可以将文章内容翻译成中文,广告屏蔽插件可能会导致该功能失效(如失效，请关闭广告屏蔽插件后再试):

问题:

How should I go about reading a .docx file with Python and being able to recognize the italicized text and storing it as a string?

I looked at the docx python package but all I see is features for writing to a .docx file.

I appreciate the help in advance

回答1:

Here's what my example document, TestDocument.docx, looks like.

Note: The word "Italic" is in Italics, but "Emphasis" uses the style, Emphasis.

If you install the python-docx module. This is a fairly simple exercise.
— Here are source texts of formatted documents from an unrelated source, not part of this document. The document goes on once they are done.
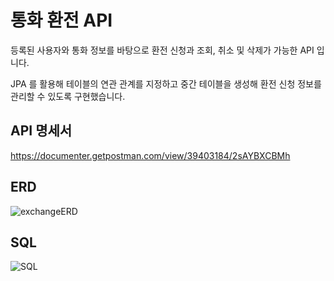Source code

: # 통화 환전 API

등록된 사용자와 통화 정보를 바탕으로 환전 신청과 조회, 취소 및 삭제가 가능한 API 입니다.

JPA 를 활용해 테이블의 연관 관계를 지정하고 중간 테이블을 생성해 환전 신청 정보를 관리할 수 있도록 구현했습니다.


## API 명세서

https://documenter.getpostman.com/view/39403184/2sAYBXCBMh

## ERD

![exchangeERD](https://github.com/user-attachments/assets/539ac3e3-1745-48c8-a651-4147e05e2110)

## SQL

![SQL](https://github.com/user-attachments/assets/557a4f13-157b-43fa-98aa-57017429b6ff)
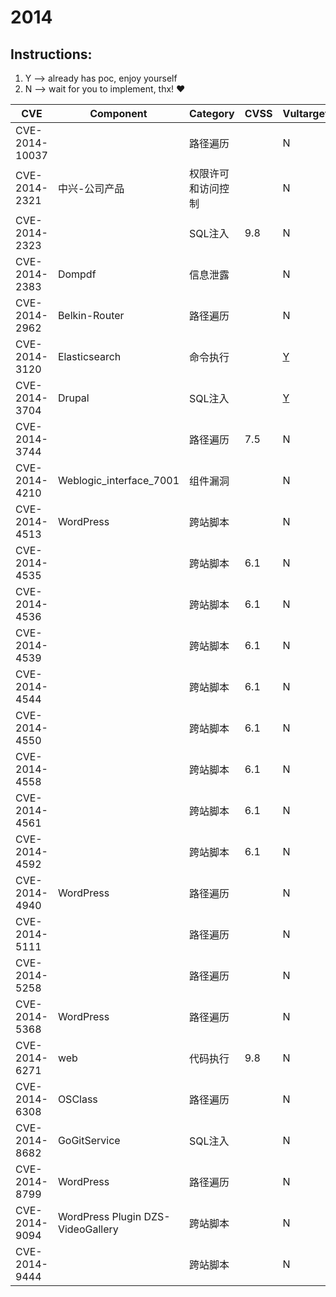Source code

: # 2014

## Instructions:

1. Y --> already has poc, enjoy yourself
2. N --> wait for you to implement, thx! :heart:

| CVE | Component | Category | CVSS | Vultarget | Nuclei | Xray | pocsuite2 | pocsuite3 | goby | oneliner | others |
|-----|-----------|----------|------|-----------|--------|------|-----------|-----------|------|----------|-------|
| CVE-2014-10037 |  | 路径遍历 |  | N | [Y](CVE-2014-10037/poc/nuclei/) | N | N | N | N | N | [Y](CVE-2014-10037/poc/others/) |
| CVE-2014-2321 | 中兴-公司产品 | 权限许可和访问控制 |  | N | [Y](CVE-2014-2321/poc/nuclei/) | N | N | N | N | N | N |
| CVE-2014-2323 |  | SQL注入 | 9.8 | N | [Y](CVE-2014-2323/poc/nuclei/) | N | N | N | N | N | [Y](CVE-2014-2323/poc/others/) |
| CVE-2014-2383 | Dompdf | 信息泄露 |  | N | [Y](CVE-2014-2383/poc/nuclei/) | N | N | N | N | N | [Y](CVE-2014-2383/poc/others/) |
| CVE-2014-2962 | Belkin-Router | 路径遍历 |  | N | [Y](CVE-2014-2962/poc/nuclei/) | N | N | N | N | N | [Y](CVE-2014-2962/poc/others/) |
| CVE-2014-3120 | Elasticsearch | 命令执行 |  | [Y](CVE-2014-3120/vultarget/) | [Y](CVE-2014-3120/poc/nuclei/) | [Y](CVE-2014-3120/poc/xray/) | N | N | N | N | [Y](CVE-2014-3120/poc/others/) |
| CVE-2014-3704 | Drupal | SQL注入 |  | [Y](CVE-2014-3704/vultarget/) | [Y](CVE-2014-3704/poc/nuclei/) | [Y](CVE-2014-3704/poc/xray/) | N | N | N | N | [Y](CVE-2014-3704/poc/others/) |
| CVE-2014-3744 |  | 路径遍历 | 7.5 | N | [Y](CVE-2014-3744/poc/nuclei/) | N | N | N | N | N | N |
| CVE-2014-4210 | Weblogic_interface_7001 | 组件漏洞 |  | N | [Y](CVE-2014-4210/poc/nuclei/) | N | N | N | N | N | [Y](CVE-2014-4210/poc/others/) |
| CVE-2014-4513 | WordPress | 跨站脚本 |  | N | [Y](CVE-2014-4513/poc/nuclei/) | N | N | N | N | N | N |
| CVE-2014-4535 |  | 跨站脚本 | 6.1 | N | [Y](CVE-2014-4535/poc/nuclei/) | N | N | N | N | N | N |
| CVE-2014-4536 |  | 跨站脚本 | 6.1 | N | [Y](CVE-2014-4536/poc/nuclei/) | N | N | N | N | N | N |
| CVE-2014-4539 |  | 跨站脚本 | 6.1 | N | [Y](CVE-2014-4539/poc/nuclei/) | N | N | N | N | N | N |
| CVE-2014-4544 |  | 跨站脚本 | 6.1 | N | [Y](CVE-2014-4544/poc/nuclei/) | N | N | N | N | N | N |
| CVE-2014-4550 |  | 跨站脚本 | 6.1 | N | [Y](CVE-2014-4550/poc/nuclei/) | N | N | N | N | N | N |
| CVE-2014-4558 |  | 跨站脚本 | 6.1 | N | [Y](CVE-2014-4558/poc/nuclei/) | N | N | N | N | N | N |
| CVE-2014-4561 |  | 跨站脚本 | 6.1 | N | [Y](CVE-2014-4561/poc/nuclei/) | N | N | N | N | N | N |
| CVE-2014-4592 |  | 跨站脚本 | 6.1 | N | [Y](CVE-2014-4592/poc/nuclei/) | N | N | N | N | N | N |
| CVE-2014-4940 | WordPress | 路径遍历 |  | N | [Y](CVE-2014-4940/poc/nuclei/) | N | N | N | N | N | [Y](CVE-2014-4940/poc/others/) |
| CVE-2014-5111 |  | 路径遍历 |  | N | [Y](CVE-2014-5111/poc/nuclei/) | N | N | N | N | N | [Y](CVE-2014-5111/poc/others/) |
| CVE-2014-5258 |  | 路径遍历 |  | N | [Y](CVE-2014-5258/poc/nuclei/) | N | N | N | N | N | [Y](CVE-2014-5258/poc/others/) |
| CVE-2014-5368 | WordPress | 路径遍历 |  | N | [Y](CVE-2014-5368/poc/nuclei/) | N | N | N | N | N | [Y](CVE-2014-5368/poc/others/) |
| CVE-2014-6271 | web | 代码执行 | 9.8 | N | [Y](CVE-2014-6271/poc/nuclei/) | [Y](CVE-2014-6271/poc/xray/) | N | N | N | N | [Y](CVE-2014-6271/poc/others/) |
| CVE-2014-6308 | OSClass | 路径遍历 |  | N | [Y](CVE-2014-6308/poc/nuclei/) | N | N | N | N | N | [Y](CVE-2014-6308/poc/others/) |
| CVE-2014-8682 | GoGitService | SQL注入 |  | N | [Y](CVE-2014-8682/poc/nuclei/) | N | N | N | N | N | [Y](CVE-2014-8682/poc/others/) |
| CVE-2014-8799 | WordPress | 路径遍历 |  | N | [Y](CVE-2014-8799/poc/nuclei/) | N | N | N | N | N | [Y](CVE-2014-8799/poc/others/) |
| CVE-2014-9094 | WordPress Plugin DZS-VideoGallery | 跨站脚本 |  | N | [Y](CVE-2014-9094/poc/nuclei/) | N | N | N | N | N | [Y](CVE-2014-9094/poc/others/) |
| CVE-2014-9444 |  | 跨站脚本 |  | N | [Y](CVE-2014-9444/poc/nuclei/) | N | N | N | N | N | N |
>>> from docx import Document
>>> document = Document('TestDocument.docx')
>>> for p in document.paragraphs:
...     for run in p.runs:
...             print run.text, run.italic, run.bold
... 
Test Document None None
Italics True None
Emp None None
hasis None None
>>> [[run.text for run in p.runs if run.italic] for p in document.paragraphs]
[[], ['Italics'], []]

The Run.italic attribute captures whether the text is formatted as Italic, but it doesn't know if a text block has a Style that is rendered in Italic, but it can be detected by checking Run.style.name (if you know what styles in your document are rendered in Italics.

>>> [[run.text for run in p.runs if run.style.name=='Emphasis'] for p in document.paragraphs]
[[], [], ['Emp', 'hasis']]

回答2:

Your best bet is going about unzipping the docx which will create a directory called word. Within that directory is document.xml, from there you would need to learn the xml structure and key words to be able to read just an italicized text. once you complete that all you have to do is pull the text string from xml file.